# ECB Data Academy - Week 5 - Ensembles
[Krisolis](http://www.krisolis.ie)

## Different Model Types in sklearn

This notebook demonstrates how diferent model types can be trained in **sklearn**.

### Package Imports

To build predictive models in Python we use a set of libraries that are imported here. In particular **pandas** and **sklearn** are particularly important.

In [None]:
# Saving Python ojects
import os
import pickle

# General data handling
import pandas as pd
import numpy as np

# Drawing plots
import matplotlib
import matplotlib.pyplot as plt
%matplotlib inline

import pandas_profiling

# Machine learning
import sklearn
import sklearn.impute
import sklearn.model_selection
import sklearn.metrics
import sklearn.tree
import sklearn.svm
import sklearn.ensemble
import sklearn.linear_model
import sklearn.neighbors

### Load & Partition Data

#### Load Data

To support data exploration and manipulation it is easiest o load datasets as **pandas DataFrames**. 

In [None]:
dataset = pd.read_csv('../Data/ACME_ABT.csv')
display(dataset.head(10))

#### Explore the Dataset

Examine the distribution of the two classes

In [None]:
dataset["churn"].value_counts()

Generate a suite of summary statistics for the numeric and categorical features in the data, and count missing values. 

In [None]:
# Print descriptive statsitcs for each column
print("Summary Stats")
if dataset.select_dtypes(include=[np.number]).shape[1] > 0: 
    display(dataset.describe(include="number").transpose())
if dataset.select_dtypes(include=[object]).shape[1] > 0: 
    display(dataset.describe(include="object").transpose())

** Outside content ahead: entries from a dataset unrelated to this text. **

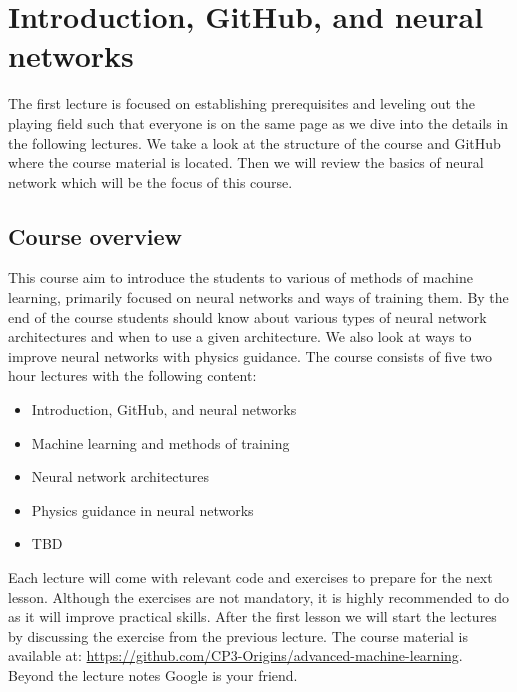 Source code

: \documentclass[12pt,a4paper]{article} %
\title{\titel}
\author{\navn}
\date{\dato}
\numberwithin{equation}{section}
\begin{document}
	
	\maketitle

\section{Introduction, GitHub, and neural networks}\label{sec:lecture1}
	The first lecture is focused on establishing prerequisites and leveling out the playing field such that everyone is on the same page as we dive into the details in the following lectures. We take a look at the structure of the course and GitHub where the course material is located. Then we will review the basics of neural network which will be the focus of this course.
	
	\subsection{Course overview}
		This course aim to introduce the students to various of methods of machine learning, primarily focused on neural networks and ways of training them. By the end of the course students should know about various types of neural network architectures and when to use a given architecture. We also look at ways to improve neural networks with physics guidance. The course consists of five two hour lectures with the following content:
		\begin{itemize}
			\item Introduction, GitHub, and neural networks
			\item Machine learning and methods of training
			\item Neural network architectures
			\item Physics guidance in neural networks
			\item TBD
		\end{itemize}
		Each lecture will come with relevant code and exercises to prepare for the next lesson. Although the exercises are not mandatory, it is highly recommended to do as it will improve practical skills. After the first lesson we will start the lectures by discussing the exercise from the previous lecture. The course material is available at: \url{https://github.com/CP3-Origins/advanced-machine-learning}. Beyond the lecture notes Google is your friend.
	
\end{document}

# Check for presence of missing values
print("Missing Values")
print(dataset.isnull().sum())

A **ProfileReport** from **pandas_profiling** gives a very useful summary of the dataset and highliughts potential issues. 

In [None]:
pandas_profiling.ProfileReport(dataset, 
                               minimal = True)

In [None]:
# A bug in pandas_profiler means plots don;t appear after calling it. This re-import of matplotlib fixes the bug.
import matplotlib.pyplot as plt
%matplotlib inline

#### Prepare Data for Modelling

We select features, imp-iuts missing values, replace spurious values and change categorical features to numeric. 

In [None]:
X = dataset[['age',
 'income',
 'numHandsets',  
 'handsetAge',
 'smartPhone',
 'currentHandsetPrice',
 'avgBill',
 'avgOverBundleMins',
 'avgRoamCalls',
 'callMinutesChangePct',
 'callMinutesChangePct',
 'billAmountChangePct',
 'billAmountChangePct',
 'avgReceivedMins',
 'avgOutCalls',
 'avgInCalls',
 'peakOffPeakRatio',
 'peakOffPeakRatioChangePct',
 'avgDroppedCalls',
 'avgDroppedCalls',
 'lifeTime',
 'newFrequentNumbers',
 'regionType',
 'marriageStatus',
 'creditRating']]
y = dataset["churn"]

In [None]:
X.loc[X['regionType'] == 's','regionType'] = "suburban"
X.loc[X['regionType'] == 't','regionType'] = "town"
X.loc[X['regionType'] == 'r','regionType'] = "rural"

In [None]:
regionType_imputer = sklearn.impute.SimpleImputer(strategy="most_frequent")
regionType_imputer.fit(X['regionType'].values.reshape(-1, 1))
X['regionType'] = regionType_imputer.transform(X['regionType'].values.reshape(-1, 1))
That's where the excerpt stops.